Data in this exercise.
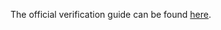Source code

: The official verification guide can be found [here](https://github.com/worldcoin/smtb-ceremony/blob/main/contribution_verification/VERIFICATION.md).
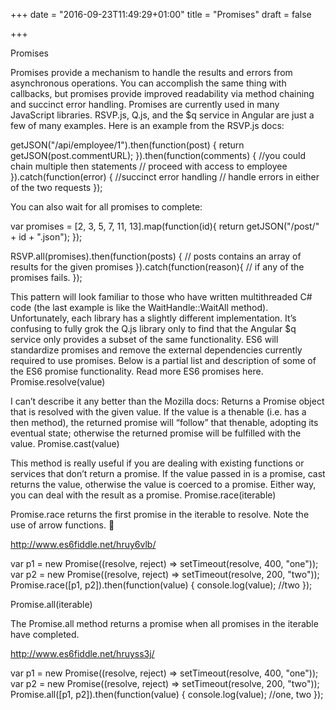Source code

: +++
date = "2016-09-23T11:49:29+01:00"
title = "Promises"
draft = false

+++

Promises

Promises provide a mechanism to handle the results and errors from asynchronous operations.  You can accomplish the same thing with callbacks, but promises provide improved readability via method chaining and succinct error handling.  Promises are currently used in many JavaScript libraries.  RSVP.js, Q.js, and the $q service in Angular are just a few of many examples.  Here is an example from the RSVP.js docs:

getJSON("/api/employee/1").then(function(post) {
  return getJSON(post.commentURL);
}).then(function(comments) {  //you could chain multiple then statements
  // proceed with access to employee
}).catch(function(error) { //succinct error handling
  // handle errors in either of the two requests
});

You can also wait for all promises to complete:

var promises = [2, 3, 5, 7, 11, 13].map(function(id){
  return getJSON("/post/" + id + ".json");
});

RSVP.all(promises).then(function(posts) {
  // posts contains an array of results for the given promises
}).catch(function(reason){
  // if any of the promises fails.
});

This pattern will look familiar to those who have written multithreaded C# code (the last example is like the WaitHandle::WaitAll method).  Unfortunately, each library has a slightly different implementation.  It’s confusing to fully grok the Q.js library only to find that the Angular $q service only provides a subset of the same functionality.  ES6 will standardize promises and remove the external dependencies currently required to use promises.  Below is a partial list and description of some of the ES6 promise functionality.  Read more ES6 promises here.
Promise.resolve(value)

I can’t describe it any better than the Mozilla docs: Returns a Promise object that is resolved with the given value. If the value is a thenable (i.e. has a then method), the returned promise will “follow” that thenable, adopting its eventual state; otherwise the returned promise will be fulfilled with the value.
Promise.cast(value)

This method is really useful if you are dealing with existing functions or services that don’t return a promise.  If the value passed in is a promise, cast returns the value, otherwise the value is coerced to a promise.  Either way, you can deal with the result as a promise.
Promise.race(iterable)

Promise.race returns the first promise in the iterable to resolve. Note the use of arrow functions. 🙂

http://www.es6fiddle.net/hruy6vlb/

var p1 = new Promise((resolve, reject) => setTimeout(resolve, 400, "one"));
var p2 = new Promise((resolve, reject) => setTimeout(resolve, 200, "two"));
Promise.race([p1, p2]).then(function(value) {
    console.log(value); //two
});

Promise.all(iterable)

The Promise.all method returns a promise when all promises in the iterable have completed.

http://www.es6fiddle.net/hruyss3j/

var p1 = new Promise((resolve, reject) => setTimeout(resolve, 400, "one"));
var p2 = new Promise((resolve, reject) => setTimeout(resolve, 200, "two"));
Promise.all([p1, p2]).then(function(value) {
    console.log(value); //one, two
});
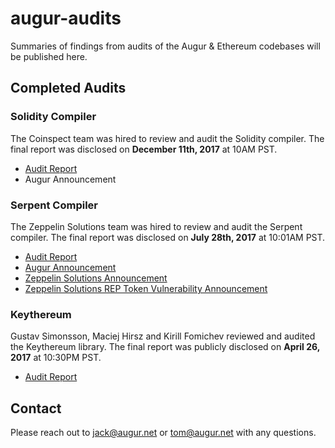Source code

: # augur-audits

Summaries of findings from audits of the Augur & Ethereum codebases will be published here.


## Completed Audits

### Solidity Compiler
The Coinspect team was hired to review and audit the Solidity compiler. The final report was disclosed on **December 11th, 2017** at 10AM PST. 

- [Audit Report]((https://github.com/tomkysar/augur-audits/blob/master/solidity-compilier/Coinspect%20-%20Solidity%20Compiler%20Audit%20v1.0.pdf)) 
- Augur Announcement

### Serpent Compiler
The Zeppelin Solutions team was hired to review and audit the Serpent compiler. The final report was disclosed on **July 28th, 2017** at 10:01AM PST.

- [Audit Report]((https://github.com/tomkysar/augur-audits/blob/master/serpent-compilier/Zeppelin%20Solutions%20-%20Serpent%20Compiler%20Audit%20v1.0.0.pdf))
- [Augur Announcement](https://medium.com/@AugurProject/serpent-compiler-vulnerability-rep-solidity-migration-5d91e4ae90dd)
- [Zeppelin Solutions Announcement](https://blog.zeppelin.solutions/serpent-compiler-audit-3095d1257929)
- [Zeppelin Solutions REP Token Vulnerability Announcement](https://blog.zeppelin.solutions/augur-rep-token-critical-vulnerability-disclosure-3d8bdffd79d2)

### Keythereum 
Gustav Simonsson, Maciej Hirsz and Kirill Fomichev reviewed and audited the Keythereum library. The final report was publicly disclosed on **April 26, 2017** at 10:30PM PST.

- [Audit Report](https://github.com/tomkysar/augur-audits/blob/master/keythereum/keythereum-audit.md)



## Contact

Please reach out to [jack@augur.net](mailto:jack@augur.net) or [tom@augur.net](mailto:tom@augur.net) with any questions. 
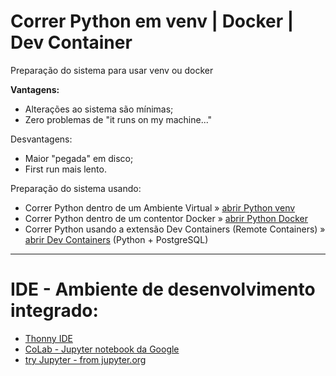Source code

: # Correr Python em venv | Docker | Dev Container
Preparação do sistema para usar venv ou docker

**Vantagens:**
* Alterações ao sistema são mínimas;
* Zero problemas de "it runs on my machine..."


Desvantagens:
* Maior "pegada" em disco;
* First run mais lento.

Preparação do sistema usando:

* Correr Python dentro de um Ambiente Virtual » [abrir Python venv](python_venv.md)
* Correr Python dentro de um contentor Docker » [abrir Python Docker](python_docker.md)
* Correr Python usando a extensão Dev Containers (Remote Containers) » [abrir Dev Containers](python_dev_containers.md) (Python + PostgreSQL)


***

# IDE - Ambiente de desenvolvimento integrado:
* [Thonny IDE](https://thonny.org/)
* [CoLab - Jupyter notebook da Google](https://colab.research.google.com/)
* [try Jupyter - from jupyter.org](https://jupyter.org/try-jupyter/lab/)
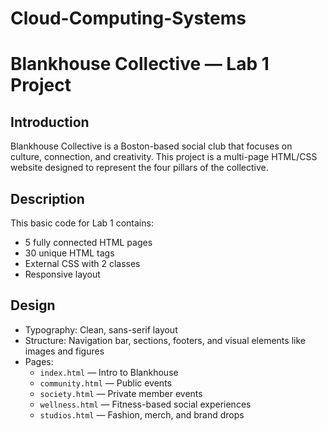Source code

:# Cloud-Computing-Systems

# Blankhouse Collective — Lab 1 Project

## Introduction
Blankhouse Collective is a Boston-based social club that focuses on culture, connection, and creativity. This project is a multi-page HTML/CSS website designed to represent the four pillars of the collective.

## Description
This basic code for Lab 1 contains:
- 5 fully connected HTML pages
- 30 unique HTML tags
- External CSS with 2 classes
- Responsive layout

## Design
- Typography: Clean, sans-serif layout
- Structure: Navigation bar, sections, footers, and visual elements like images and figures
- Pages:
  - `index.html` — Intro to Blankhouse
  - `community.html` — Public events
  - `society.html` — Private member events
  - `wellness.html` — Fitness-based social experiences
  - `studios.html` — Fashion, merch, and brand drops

Prompt. What you return must match the entries above exactly, apart from the pictures, which are left out.

Solved problem.
Source code

: The official verification guide can be found [here](https://github.com/worldcoin/smtb-ceremony/blob/main/contribution_verification/VERIFICATION.md).
Source code

: +++
date = "2016-09-23T11:49:29+01:00"
title = "Promises"
draft = false

+++

Promises

Promises provide a mechanism to handle the results and errors from asynchronous operations.  You can accomplish the same thing with callbacks, but promises provide improved readability via method chaining and succinct error handling.  Promises are currently used in many JavaScript libraries.  RSVP.js, Q.js, and the $q service in Angular are just a few of many examples.  Here is an example from the RSVP.js docs:

getJSON("/api/employee/1").then(function(post) {
  return getJSON(post.commentURL);
}).then(function(comments) {  //you could chain multiple then statements
  // proceed with access to employee
}).catch(function(error) { //succinct error handling
  // handle errors in either of the two requests
});

You can also wait for all promises to complete:

var promises = [2, 3, 5, 7, 11, 13].map(function(id){
  return getJSON("/post/" + id + ".json");
});

RSVP.all(promises).then(function(posts) {
  // posts contains an array of results for the given promises
}).catch(function(reason){
  // if any of the promises fails.
});

This pattern will look familiar to those who have written multithreaded C# code (the last example is like the WaitHandle::WaitAll method).  Unfortunately, each library has a slightly different implementation.  It’s confusing to fully grok the Q.js library only to find that the Angular $q service only provides a subset of the same functionality.  ES6 will standardize promises and remove the external dependencies currently required to use promises.  Below is a partial list and description of some of the ES6 promise functionality.  Read more ES6 promises here.
Promise.resolve(value)

I can’t describe it any better than the Mozilla docs: Returns a Promise object that is resolved with the given value. If the value is a thenable (i.e. has a then method), the returned promise will “follow” that thenable, adopting its eventual state; otherwise the returned promise will be fulfilled with the value.
Promise.cast(value)

This method is really useful if you are dealing with existing functions or services that don’t return a promise.  If the value passed in is a promise, cast returns the value, otherwise the value is coerced to a promise.  Either way, you can deal with the result as a promise.
Promise.race(iterable)

Promise.race returns the first promise in the iterable to resolve. Note the use of arrow functions. 🙂

http://www.es6fiddle.net/hruy6vlb/

var p1 = new Promise((resolve, reject) => setTimeout(resolve, 400, "one"));
var p2 = new Promise((resolve, reject) => setTimeout(resolve, 200, "two"));
Promise.race([p1, p2]).then(function(value) {
    console.log(value); //two
});

Promise.all(iterable)

The Promise.all method returns a promise when all promises in the iterable have completed.

http://www.es6fiddle.net/hruyss3j/

var p1 = new Promise((resolve, reject) => setTimeout(resolve, 400, "one"));
var p2 = new Promise((resolve, reject) => setTimeout(resolve, 200, "two"));
Promise.all([p1, p2]).then(function(value) {
    console.log(value); //one, two
});
Source code

: # augur-audits

Summaries of findings from audits of the Augur & Ethereum codebases will be published here.


## Completed Audits

### Solidity Compiler
The Coinspect team was hired to review and audit the Solidity compiler. The final report was disclosed on **December 11th, 2017** at 10AM PST. 

- [Audit Report]((https://github.com/tomkysar/augur-audits/blob/master/solidity-compilier/Coinspect%20-%20Solidity%20Compiler%20Audit%20v1.0.pdf)) 
- Augur Announcement

### Serpent Compiler
The Zeppelin Solutions team was hired to review and audit the Serpent compiler. The final report was disclosed on **July 28th, 2017** at 10:01AM PST.

- [Audit Report]((https://github.com/tomkysar/augur-audits/blob/master/serpent-compilier/Zeppelin%20Solutions%20-%20Serpent%20Compiler%20Audit%20v1.0.0.pdf))
- [Augur Announcement](https://medium.com/@AugurProject/serpent-compiler-vulnerability-rep-solidity-migration-5d91e4ae90dd)
- [Zeppelin Solutions Announcement](https://blog.zeppelin.solutions/serpent-compiler-audit-3095d1257929)
- [Zeppelin Solutions REP Token Vulnerability Announcement](https://blog.zeppelin.solutions/augur-rep-token-critical-vulnerability-disclosure-3d8bdffd79d2)

### Keythereum 
Gustav Simonsson, Maciej Hirsz and Kirill Fomichev reviewed and audited the Keythereum library. The final report was publicly disclosed on **April 26, 2017** at 10:30PM PST.

- [Audit Report](https://github.com/tomkysar/augur-audits/blob/master/keythereum/keythereum-audit.md)



## Contact

Please reach out to [jack@augur.net](mailto:jack@augur.net) or [tom@augur.net](mailto:tom@augur.net) with any questions. 
Source code

: # Correr Python em venv | Docker | Dev Container
Preparação do sistema para usar venv ou docker

**Vantagens:**
* Alterações ao sistema são mínimas;
* Zero problemas de "it runs on my machine..."


Desvantagens:
* Maior "pegada" em disco;
* First run mais lento.

Preparação do sistema usando:

* Correr Python dentro de um Ambiente Virtual » [abrir Python venv](python_venv.md)
* Correr Python dentro de um contentor Docker » [abrir Python Docker](python_docker.md)
* Correr Python usando a extensão Dev Containers (Remote Containers) » [abrir Dev Containers](python_dev_containers.md) (Python + PostgreSQL)


***

# IDE - Ambiente de desenvolvimento integrado:
* [Thonny IDE](https://thonny.org/)
* [CoLab - Jupyter notebook da Google](https://colab.research.google.com/)
* [try Jupyter - from jupyter.org](https://jupyter.org/try-jupyter/lab/)
Source code

:# Cloud-Computing-Systems

# Blankhouse Collective — Lab 1 Project

## Introduction
Blankhouse Collective is a Boston-based social club that focuses on culture, connection, and creativity. This project is a multi-page HTML/CSS website designed to represent the four pillars of the collective.

## Description
This basic code for Lab 1 contains:
- 5 fully connected HTML pages
- 30 unique HTML tags
- External CSS with 2 classes
- Responsive layout

## Design
- Typography: Clean, sans-serif layout
- Structure: Navigation bar, sections, footers, and visual elements like images and figures
- Pages:
  - `index.html` — Intro to Blankhouse
  - `community.html` — Public events
  - `society.html` — Private member events
  - `wellness.html` — Fitness-based social experiences
  - `studios.html` — Fashion, merch, and brand drops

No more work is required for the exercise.